## WHAT THE EXERCISE ASKS
Print each record that follows exactly, leaving the pictures behind.

[[ RECORDS SUPPLIED open ]]

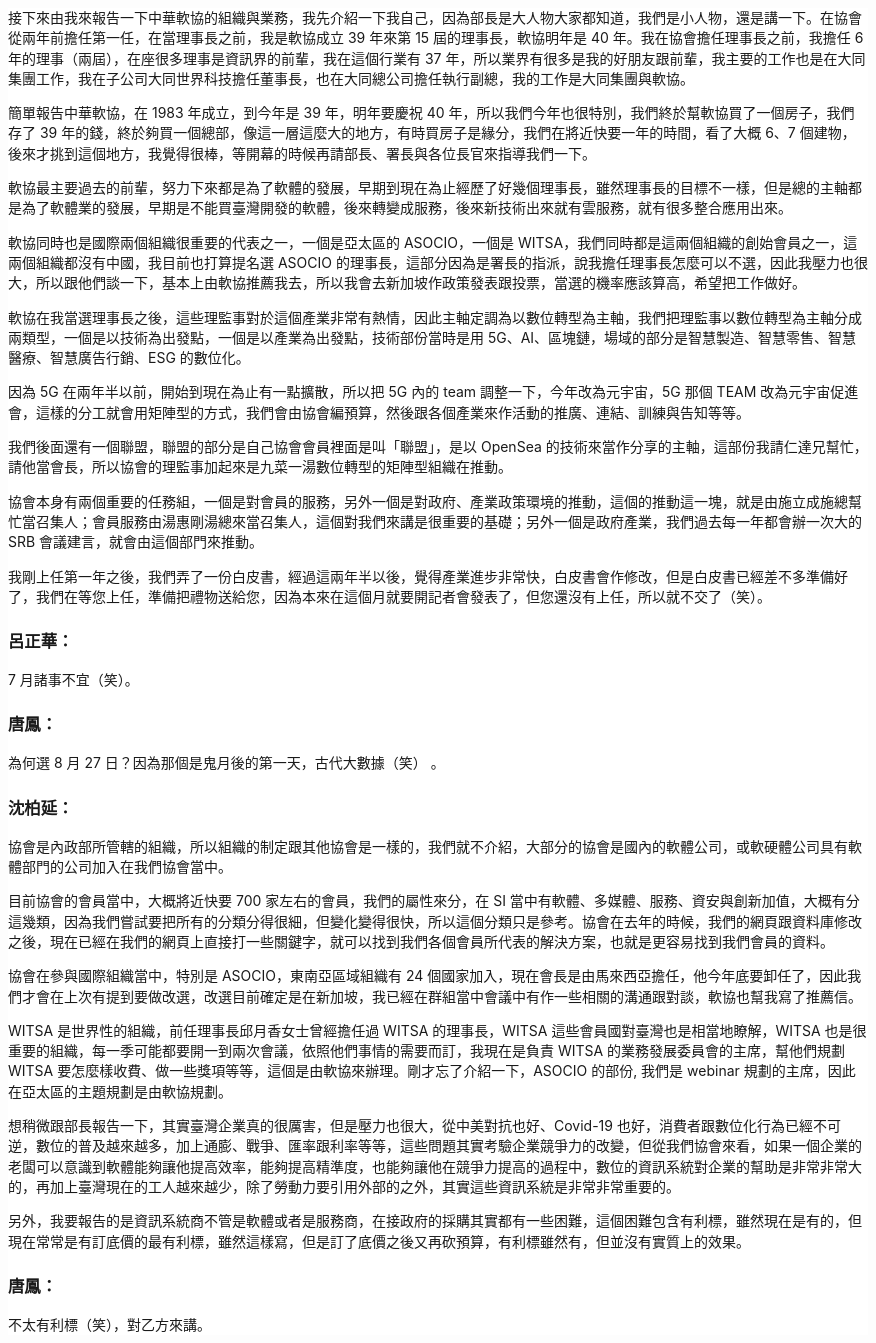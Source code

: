 接下來由我來報告一下中華軟協的組織與業務，我先介紹一下我自己，因為部長是大人物大家都知道，我們是小人物，還是講一下。在協會從兩年前擔任第一任，在當理事長之前，我是軟協成立 39 年來第 15 屆的理事長，軟協明年是 40 年。我在協會擔任理事長之前，我擔任 6 年的理事（兩屆），在座很多理事是資訊界的前輩，我在這個行業有 37 年，所以業界有很多是我的好朋友跟前輩，我主要的工作也是在大同集團工作，我在子公司大同世界科技擔任董事長，也在大同總公司擔任執行副總，我的工作是大同集團與軟協。

簡單報告中華軟協，在 1983 年成立，到今年是 39 年，明年要慶祝 40 年，所以我們今年也很特別，我們終於幫軟協買了一個房子，我們存了 39 年的錢，終於夠買一個總部，像這一層這麼大的地方，有時買房子是緣分，我們在將近快要一年的時間，看了大概 6、7 個建物，後來才挑到這個地方，我覺得很棒，等開幕的時候再請部長、署長與各位長官來指導我們一下。

軟協最主要過去的前輩，努力下來都是為了軟體的發展，早期到現在為止經歷了好幾個理事長，雖然理事長的目標不一樣，但是總的主軸都是為了軟體業的發展，早期是不能買臺灣開發的軟體，後來轉變成服務，後來新技術出來就有雲服務，就有很多整合應用出來。

軟協同時也是國際兩個組織很重要的代表之一，一個是亞太區的 ASOCIO，一個是 WITSA，我們同時都是這兩個組織的創始會員之一，這兩個組織都沒有中國，我目前也打算提名選 ASOCIO 的理事長，這部分因為是署長的指派，說我擔任理事長怎麼可以不選，因此我壓力也很大，所以跟他們談一下，基本上由軟協推薦我去，所以我會去新加坡作政策發表跟投票，當選的機率應該算高，希望把工作做好。

軟協在我當選理事長之後，這些理監事對於這個產業非常有熱情，因此主軸定調為以數位轉型為主軸，我們把理監事以數位轉型為主軸分成兩類型，一個是以技術為出發點，一個是以產業為出發點，技術部份當時是用 5G、AI、區塊鏈，場域的部分是智慧製造、智慧零售、智慧醫療、智慧廣告行銷、ESG 的數位化。

因為 5G 在兩年半以前，開始到現在為止有一點擴散，所以把 5G 內的 team 調整一下，今年改為元宇宙，5G 那個 TEAM 改為元宇宙促進會，這樣的分工就會用矩陣型的方式，我們會由協會編預算，然後跟各個產業來作活動的推廣、連結、訓練與告知等等。

我們後面還有一個聯盟，聯盟的部分是自己協會會員裡面是叫「聯盟」，是以 OpenSea 的技術來當作分享的主軸，這部份我請仁達兄幫忙，請他當會長，所以協會的理監事加起來是九菜一湯數位轉型的矩陣型組織在推動。

協會本身有兩個重要的任務組，一個是對會員的服務，另外一個是對政府、產業政策環境的推動，這個的推動這一塊，就是由施立成施總幫忙當召集人；會員服務由湯惠剛湯總來當召集人，這個對我們來講是很重要的基礎；另外一個是政府產業，我們過去每一年都會辦一次大的 SRB 會議建言，就會由這個部門來推動。

我剛上任第一年之後，我們弄了一份白皮書，經過這兩年半以後，覺得產業進步非常快，白皮書會作修改，但是白皮書已經差不多準備好了，我們在等您上任，準備把禮物送給您，因為本來在這個月就要開記者會發表了，但您還沒有上任，所以就不交了（笑）。

### 呂正華：
7 月諸事不宜（笑）。

### 唐鳳：
為何選 8 月 27 日？因為那個是鬼月後的第一天，古代大數據（笑）  。

### 沈柏延：
協會是內政部所管轄的組織，所以組織的制定跟其他協會是一樣的，我們就不介紹，大部分的協會是國內的軟體公司，或軟硬體公司具有軟體部門的公司加入在我們協會當中。

目前協會的會員當中，大概將近快要 700 家左右的會員，我們的屬性來分，在 SI 當中有軟體、多媒體、服務、資安與創新加值，大概有分這幾類，因為我們嘗試要把所有的分類分得很細，但變化變得很快，所以這個分類只是參考。協會在去年的時候，我們的網頁跟資料庫修改之後，現在已經在我們的網頁上直接打一些關鍵字，就可以找到我們各個會員所代表的解決方案，也就是更容易找到我們會員的資料。

協會在參與國際組織當中，特別是 ASOCIO，東南亞區域組織有 24 個國家加入，現在會長是由馬來西亞擔任，他今年底要卸任了，因此我們才會在上次有提到要做改選，改選目前確定是在新加坡，我已經在群組當中會議中有作一些相關的溝通跟對談，軟協也幫我寫了推薦信。

WITSA 是世界性的組織，前任理事長邱月香女士曾經擔任過 WITSA 的理事長，WITSA 這些會員國對臺灣也是相當地瞭解，WITSA 也是很重要的組織，每一季可能都要開一到兩次會議，依照他們事情的需要而訂，我現在是負責 WITSA 的業務發展委員會的主席，幫他們規劃 WITSA 要怎麼樣收費、做一些獎項等等，這個是由軟協來辦理。剛才忘了介紹一下，ASOCIO 的部份, 我們是 webinar 規劃的主席，因此在亞太區的主題規劃是由軟協規劃。

想稍微跟部長報告一下，其實臺灣企業真的很厲害，但是壓力也很大，從中美對抗也好、Covid-19 也好，消費者跟數位化行為已經不可逆，數位的普及越來越多，加上通膨、戰爭、匯率跟利率等等，這些問題其實考驗企業競爭力的改變，但從我們協會來看，如果一個企業的老闆可以意識到軟體能夠讓他提高效率，能夠提高精準度，也能夠讓他在競爭力提高的過程中，數位的資訊系統對企業的幫助是非常非常大的，再加上臺灣現在的工人越來越少，除了勞動力要引用外部的之外，其實這些資訊系統是非常非常重要的。

另外，我要報告的是資訊系統商不管是軟體或者是服務商，在接政府的採購其實都有一些困難，這個困難包含有利標，雖然現在是有的，但現在常常是有訂底價的最有利標，雖然這樣寫，但是訂了底價之後又再砍預算，有利標雖然有，但並沒有實質上的效果。

### 唐鳳：
不太有利標（笑），對乙方來講。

[[ RECORDS SUPPLIED closed ]]

## TASK RESPONSE
Source code

: 接下來由我來報告一下中華軟協的組織與業務，我先介紹一下我自己，因為部長是大人物大家都知道，我們是小人物，還是講一下。在協會從兩年前擔任第一任，在當理事長之前，我是軟協成立 39 年來第 15 屆的理事長，軟協明年是 40 年。我在協會擔任理事長之前，我擔任 6 年的理事（兩屆），在座很多理事是資訊界的前輩，我在這個行業有 37 年，所以業界有很多是我的好朋友跟前輩，我主要的工作也是在大同集團工作，我在子公司大同世界科技擔任董事長，也在大同總公司擔任執行副總，我的工作是大同集團與軟協。

簡單報告中華軟協，在 1983 年成立，到今年是 39 年，明年要慶祝 40 年，所以我們今年也很特別，我們終於幫軟協買了一個房子，我們存了 39 年的錢，終於夠買一個總部，像這一層這麼大的地方，有時買房子是緣分，我們在將近快要一年的時間，看了大概 6、7 個建物，後來才挑到這個地方，我覺得很棒，等開幕的時候再請部長、署長與各位長官來指導我們一下。

軟協最主要過去的前輩，努力下來都是為了軟體的發展，早期到現在為止經歷了好幾個理事長，雖然理事長的目標不一樣，但是總的主軸都是為了軟體業的發展，早期是不能買臺灣開發的軟體，後來轉變成服務，後來新技術出來就有雲服務，就有很多整合應用出來。

軟協同時也是國際兩個組織很重要的代表之一，一個是亞太區的 ASOCIO，一個是 WITSA，我們同時都是這兩個組織的創始會員之一，這兩個組織都沒有中國，我目前也打算提名選 ASOCIO 的理事長，這部分因為是署長的指派，說我擔任理事長怎麼可以不選，因此我壓力也很大，所以跟他們談一下，基本上由軟協推薦我去，所以我會去新加坡作政策發表跟投票，當選的機率應該算高，希望把工作做好。

軟協在我當選理事長之後，這些理監事對於這個產業非常有熱情，因此主軸定調為以數位轉型為主軸，我們把理監事以數位轉型為主軸分成兩類型，一個是以技術為出發點，一個是以產業為出發點，技術部份當時是用 5G、AI、區塊鏈，場域的部分是智慧製造、智慧零售、智慧醫療、智慧廣告行銷、ESG 的數位化。

因為 5G 在兩年半以前，開始到現在為止有一點擴散，所以把 5G 內的 team 調整一下，今年改為元宇宙，5G 那個 TEAM 改為元宇宙促進會，這樣的分工就會用矩陣型的方式，我們會由協會編預算，然後跟各個產業來作活動的推廣、連結、訓練與告知等等。

我們後面還有一個聯盟，聯盟的部分是自己協會會員裡面是叫「聯盟」，是以 OpenSea 的技術來當作分享的主軸，這部份我請仁達兄幫忙，請他當會長，所以協會的理監事加起來是九菜一湯數位轉型的矩陣型組織在推動。

協會本身有兩個重要的任務組，一個是對會員的服務，另外一個是對政府、產業政策環境的推動，這個的推動這一塊，就是由施立成施總幫忙當召集人；會員服務由湯惠剛湯總來當召集人，這個對我們來講是很重要的基礎；另外一個是政府產業，我們過去每一年都會辦一次大的 SRB 會議建言，就會由這個部門來推動。

我剛上任第一年之後，我們弄了一份白皮書，經過這兩年半以後，覺得產業進步非常快，白皮書會作修改，但是白皮書已經差不多準備好了，我們在等您上任，準備把禮物送給您，因為本來在這個月就要開記者會發表了，但您還沒有上任，所以就不交了（笑）。

### 呂正華：
7 月諸事不宜（笑）。

### 唐鳳：
為何選 8 月 27 日？因為那個是鬼月後的第一天，古代大數據（笑）  。

### 沈柏延：
協會是內政部所管轄的組織，所以組織的制定跟其他協會是一樣的，我們就不介紹，大部分的協會是國內的軟體公司，或軟硬體公司具有軟體部門的公司加入在我們協會當中。

目前協會的會員當中，大概將近快要 700 家左右的會員，我們的屬性來分，在 SI 當中有軟體、多媒體、服務、資安與創新加值，大概有分這幾類，因為我們嘗試要把所有的分類分得很細，但變化變得很快，所以這個分類只是參考。協會在去年的時候，我們的網頁跟資料庫修改之後，現在已經在我們的網頁上直接打一些關鍵字，就可以找到我們各個會員所代表的解決方案，也就是更容易找到我們會員的資料。

協會在參與國際組織當中，特別是 ASOCIO，東南亞區域組織有 24 個國家加入，現在會長是由馬來西亞擔任，他今年底要卸任了，因此我們才會在上次有提到要做改選，改選目前確定是在新加坡，我已經在群組當中會議中有作一些相關的溝通跟對談，軟協也幫我寫了推薦信。

WITSA 是世界性的組織，前任理事長邱月香女士曾經擔任過 WITSA 的理事長，WITSA 這些會員國對臺灣也是相當地瞭解，WITSA 也是很重要的組織，每一季可能都要開一到兩次會議，依照他們事情的需要而訂，我現在是負責 WITSA 的業務發展委員會的主席，幫他們規劃 WITSA 要怎麼樣收費、做一些獎項等等，這個是由軟協來辦理。剛才忘了介紹一下，ASOCIO 的部份, 我們是 webinar 規劃的主席，因此在亞太區的主題規劃是由軟協規劃。

想稍微跟部長報告一下，其實臺灣企業真的很厲害，但是壓力也很大，從中美對抗也好、Covid-19 也好，消費者跟數位化行為已經不可逆，數位的普及越來越多，加上通膨、戰爭、匯率跟利率等等，這些問題其實考驗企業競爭力的改變，但從我們協會來看，如果一個企業的老闆可以意識到軟體能夠讓他提高效率，能夠提高精準度，也能夠讓他在競爭力提高的過程中，數位的資訊系統對企業的幫助是非常非常大的，再加上臺灣現在的工人越來越少，除了勞動力要引用外部的之外，其實這些資訊系統是非常非常重要的。

另外，我要報告的是資訊系統商不管是軟體或者是服務商，在接政府的採購其實都有一些困難，這個困難包含有利標，雖然現在是有的，但現在常常是有訂底價的最有利標，雖然這樣寫，但是訂了底價之後又再砍預算，有利標雖然有，但並沒有實質上的效果。

### 唐鳳：
不太有利標（笑），對乙方來講。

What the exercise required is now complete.